In a landmark article in The Lancet in 2007, Oxman et al. (1) demonstrated that despite internal guidance to the contrary, and against the wishes of some of those involved, WHO guidelines were not being developed on an evidence-informed basis. The WHO moved decisively to address this deficiency to the effect that all public health recommendations published from 2010 are required to demonstrate compliance with the WHO’s Handbook for Guideline Development (2). This states that “WHO recommendations need to be based on the best evidence available . . . an effective approach is to perform a systematic review using specific questions about the intervention(s) likely to be recommended in the guideline” (3).

Systematic reviews have been defined as “Scientific investigations that focus on a specific question and use explicit, pre-specified scientific methods to identify, select, assess, and summarize the findings of similar but separate studies. (They) may include a quantitative synthesis (meta-analysis), depending on the available data” (4). The key elements of a systematic review are as follows:

Identification of a clear and specific question, including, for effectiveness reviews, a description of the relevant Population, Intervention, Comparison(s), and Outcomes of interest (PICO)
Prespecification, via a review protocol, of the proposed methodologic approach, including the search strategy, study selection criteria, and approach to data analysis of included studies
A comprehensive and systematic search for relevant primary studies
Selection of relevant studies using the predefined criteria and process
Critical appraisal of included studies for risk of bias
Extraction of data from included studies and data analysis following prespecified and transparent methods
Synthesis of the characteristics and results of the included studies and meta-analysis where appropriate
Presentation and interpretation of the findings of the review

When appropriately conducted and reported, systematic reviews can provide the best available evidence by virtue of the transparency, inclusiveness, and rigorous approach. By reducing selective reporting, and by accumulating all of the relevant evidence, systematic reviews can reduce the uncertainty and increase the precision of pooled results.

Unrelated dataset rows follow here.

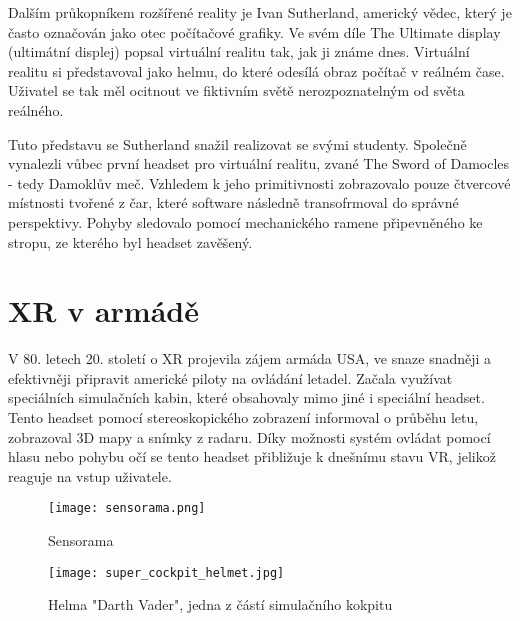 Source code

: Dalším průkopníkem rozšířené reality je Ivan Sutherland, americký vědec, který je často označován jako otec počítačové grafiky. Ve svém díle The Ultimate display (ultimátní displej) popsal virtuální realitu tak, jak ji známe dnes. Virtuální realitu si představoval jako helmu, do které odesílá obraz počítač v reálném čase. Uživatel se tak měl ocitnout ve fiktivním světě nerozpoznatelným od světa reálného. \cite{otechnice} \cite{ivan_sutherland_bio}

Tuto představu se Sutherland snažil realizovat se svými studenty. Společně vynalezli vůbec první headset pro virtuální realitu, zvané The Sword of Damocles - tedy Damoklův meč. Vzhledem k jeho primitivnosti zobrazovalo pouze čtvercové místnosti tvořené z čar, které software následně transofrmoval do správné perspektivy. Pohyby sledovalo pomocí mechanického ramene připevněného ke stropu, ze kterého byl headset zavěšený. \cite{otechnice} \cite{Rheingold_1992}

\section{XR v armádě}

V 80. letech 20. století o XR projevila zájem armáda USA, ve snaze snadněji a efektivněji připravit americké piloty na ovládání letadel. Začala využívat speciálních simulačních kabin, které obsahovaly mimo jiné i speciální headset. Tento headset pomocí stereoskopického zobrazení informoval o průběhu letu, zobrazoval 3D mapy a snímky z radaru. Díky možnosti systém ovládat pomocí hlasu nebo pohybu očí se tento headset přibližuje k dnešnímu stavu VR, jelikož reaguje na vstup uživatele. \cite{otechnice}


\begin{figure}[H]
    \centering

    \begin{minipage}{.5\textwidth}
        \centering
        \texttt{[image: sensorama.png]}
        \caption{Sensorama \cite{sensorama_patent}}
        \label{sensorama_fig}
    \end{minipage}%
    \begin{minipage}{.5\textwidth}
        \centering
        \texttt{[image: super\_cockpit\_helmet.jpg]}
        \caption{Helma "Darth Vader", jedna z částí simulačního kokpitu \cite{super_cockpit_image}}
        \label{sensorama}
    \end{minipage}

\end{figure}

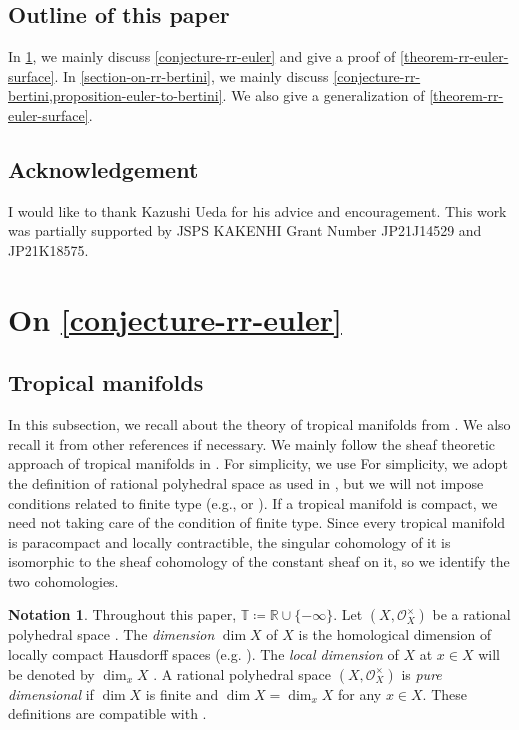 \documentclass[a4paper,dvipdfmx,reqno,12pt]{amsart}
\theoremstyle{definition}
\newtheorem{notation}[theorem]{Notation}
\newcommand{\deq}{\coloneqq}
\numberwithin{equation}{section}
\begin{document}
\subsection{Outline of this paper}
In \cref{section-on-rr-euler}, we mainly
discuss \cref{conjecture-rr-euler} and
give a proof of \cref{theorem-rr-euler-surface}.
In \cref{section-on-rr-bertini}, we mainly
discuss \cref{conjecture-rr-bertini,proposition-euler-to-bertini}.
We also give a generalization of
\cref{theorem-rr-euler-surface}.

\subsection*{Acknowledgement}
I would like to thank Kazushi Ueda for his advice
and encouragement. This work was partially supported 
by JSPS KAKENHI Grant Number JP21J14529 and JP21K18575.

\section{On \cref{conjecture-rr-euler}}
\label{section-on-rr-euler}
\subsection{Tropical manifolds}
In this subsection, we recall about 
the theory of tropical manifolds from
\cite{shaw2011tropical,MR3330789,mikhalkin2018tropical,MR4637248,demedrano2023chern}.
We also recall it from other references if necessary.
We mainly follow the sheaf theoretic approach of
tropical manifolds in \cite{MR4637248}.
For simplicity, we use 
For simplicity, we adopt the definition of
rational polyhedral space
as used in \cite[Definition 6.1]{gross2019sheaftheoretic},
but we will not impose conditions related to finite type 
(e.g., \cite[Definition 7.1.14]{mikhalkin2018tropical} 
or \cite[Definition 2.3 (4)]{demedrano2023chern}).
If a tropical manifold is compact, we need not
taking care of the condition of finite type. 
Since every tropical manifold is paracompact and
locally contractible, the singular cohomology
of it is isomorphic to the sheaf cohomology
of the constant sheaf on it, so we identify
the two cohomologies.

\begin{notation}
Throughout this paper, $\mathbb{T}\deq 
\mathbb{R}\cup\{-\infty\}$.
Let $(X,\mathcal{O}_X^{\times})$ be a rational
polyhedral space \cite[Definition 2.2]{MR4246795}.
The \emph{dimension} $\dim X$ of $X$ is 
the homological dimension of locally compact
Hausdorff spaces (e.g.
\cite[Chapter III. Definition 9.4]{MR842190}).
The \emph{local dimension} of $X$ at $x\in X$
will be denoted by $\dim_x X$
\cite[Chapter III. Definition 9.10]{MR842190}.
A rational polyhedral space $(X,\mathcal{O}_X^{\times})$
is \emph{pure dimensional} if $\dim X$ is finite and
$\dim X=\dim_x X$ for any $x\in X$.
These definitions are compatible with
\cite[Definition 7.1.1]{mikhalkin2018tropical}.
\end{notation}
\end{document}
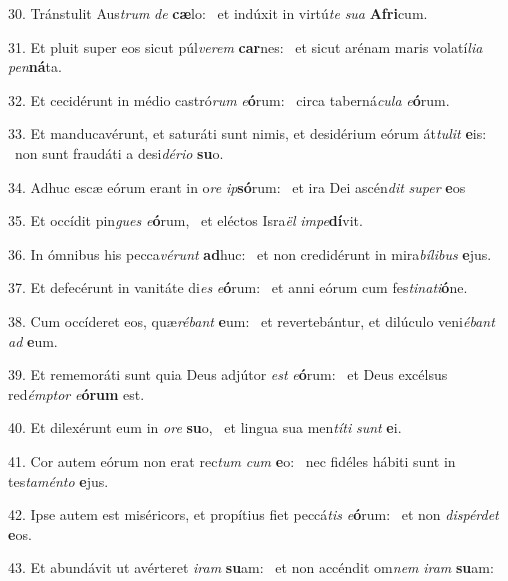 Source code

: 30. Tránstulit Aus\textit{trum} \textit{de} \textbf{cæ}lo: \ast\  et indúxit in virtú\textit{te} \textit{su}\textit{a} \textbf{A}\textbf{fri}cum.\

31. Et pluit super eos sicut púl\textit{ve}\textit{rem} \textbf{car}nes: \ast\  et sicut arénam maris volatí\textit{li}\textit{a} \textit{pen}\textbf{ná}ta.\

32. Et cecidérunt in médio castró\textit{rum} \textit{e}\textbf{ó}rum: \ast\  circa taberná\textit{cu}\textit{la} \textit{e}\textbf{ó}rum.\

33. Et manducavérunt, et saturáti sunt nimis, et desidérium eórum át\textit{tu}\textit{lit} \textbf{e}is: \ast\  non sunt fraudáti a desi\textit{dé}\textit{ri}\textit{o} \textbf{su}o.\

34. Adhuc escæ eórum erant in o\textit{re} \textit{ip}\textbf{só}rum: \ast\  et ira Dei ascén\textit{dit} \textit{su}\textit{per} \textbf{e}os\

35. Et occídit pin\textit{gues} \textit{e}\textbf{ó}rum, \ast\  et eléctos Isra\textit{ël} \textit{im}\textit{pe}\textbf{dí}vit.\

36. In ómnibus his pecca\textit{vé}\textit{runt} \textbf{ad}huc: \ast\  et non credidérunt in mira\textit{bí}\textit{li}\textit{bus} \textbf{e}jus.\

37. Et defecérunt in vanitáte di\textit{es} \textit{e}\textbf{ó}rum: \ast\  et anni eórum cum fes\textit{ti}\textit{na}\textit{ti}\textbf{ó}ne.\

38. Cum occíderet eos, quæ\textit{ré}\textit{bant} \textbf{e}um: \ast\  et revertebántur, et dilúculo veni\textit{é}\textit{bant} \textit{ad} \textbf{e}um.\

39. Et rememoráti sunt quia Deus adjútor \textit{est} \textit{e}\textbf{ó}rum: \ast\  et Deus excélsus red\textit{émp}\textit{tor} \textit{e}\textbf{ó}\textbf{rum} est.\

40. Et dilexérunt eum in \textit{o}\textit{re} \textbf{su}o, \ast\  et lingua sua men\textit{tí}\textit{ti} \textit{sunt} \textbf{e}i.\

41. Cor autem eórum non erat rec\textit{tum} \textit{cum} \textbf{e}o: \ast\  nec fidéles hábiti sunt in tes\textit{ta}\textit{mén}\textit{to} \textbf{e}jus.\

42. Ipse autem est miséricors, et propítius fiet peccá\textit{tis} \textit{e}\textbf{ó}rum: \ast\  et non \textit{dis}\textit{pér}\textit{det} \textbf{e}os.\

43. Et abundávit ut avérteret \textit{i}\textit{ram} \textbf{su}am: \ast\  et non accéndit om\textit{nem} \textit{i}\textit{ram} \textbf{su}am:\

For an increasing number of guidelines bodies, including the WHO, a vital ingredient and a bridge between the evidence synthesis in the systematic review and the recommendations made by a guidelines panel is the production of an evidence profile and summary of findings table that uses the methodology developed by the Grading of Recommendations, Assessment, Development, and Evaluation (GRADE)³ working group (3).

In this article I describe the role of The Cochrane Collaboration in developing systematic reviews and GRADE evidence profiles in the development of guidelines for the WHO Nutrition Guidelines program, and some of the lessons learned in this process.

The Role of Systematic Reviews in the Development of Guidelines

Most reputable national and international guidelines groups now routinely use systematic reviews as the evidence basis for their guidelines. The association between systematic reviews and guidelines was exemplified in the work undertaken by the U.S. Institute of Medicine to produce the following two reports, launched at the same event in May 2011: “Finding What Works in Healthcare: Standards for Systematic Reviews” (4) and “Clinical Practice Guidelines We Can Trust” (5). The Institute of Medicine reports presented a vision of the relation between the systematic review producer and guidelines development group, each with distinct attributes and skills but both essential to the process. Crucial to this is an appreciation that evidence of effectiveness is only one factor to be considered by guidelines groups in determining whether to recommend one intervention over another: cost, feasibility, the challenges of implementation via programs, as well as the values and preferences of populations are also central to evidence-informed decision making. This is a theme that was particularly relevant for the work undertaken by the WHO Nutrition Guidelines group and The Cochrane Collaboration.

What Is The Cochrane Collaboration?

The Cochrane Collaboration is celebrating its 20th anniversary in 2013. The movement was initiated as a response to the British epidemiologist Archie Cochrane (6), who noted in 1979 that “It is surely a great criticism of our profession that we have not organized a critical summary, by specialty or subspecialty, adapted periodically, of all relevant randomized controlled trials.”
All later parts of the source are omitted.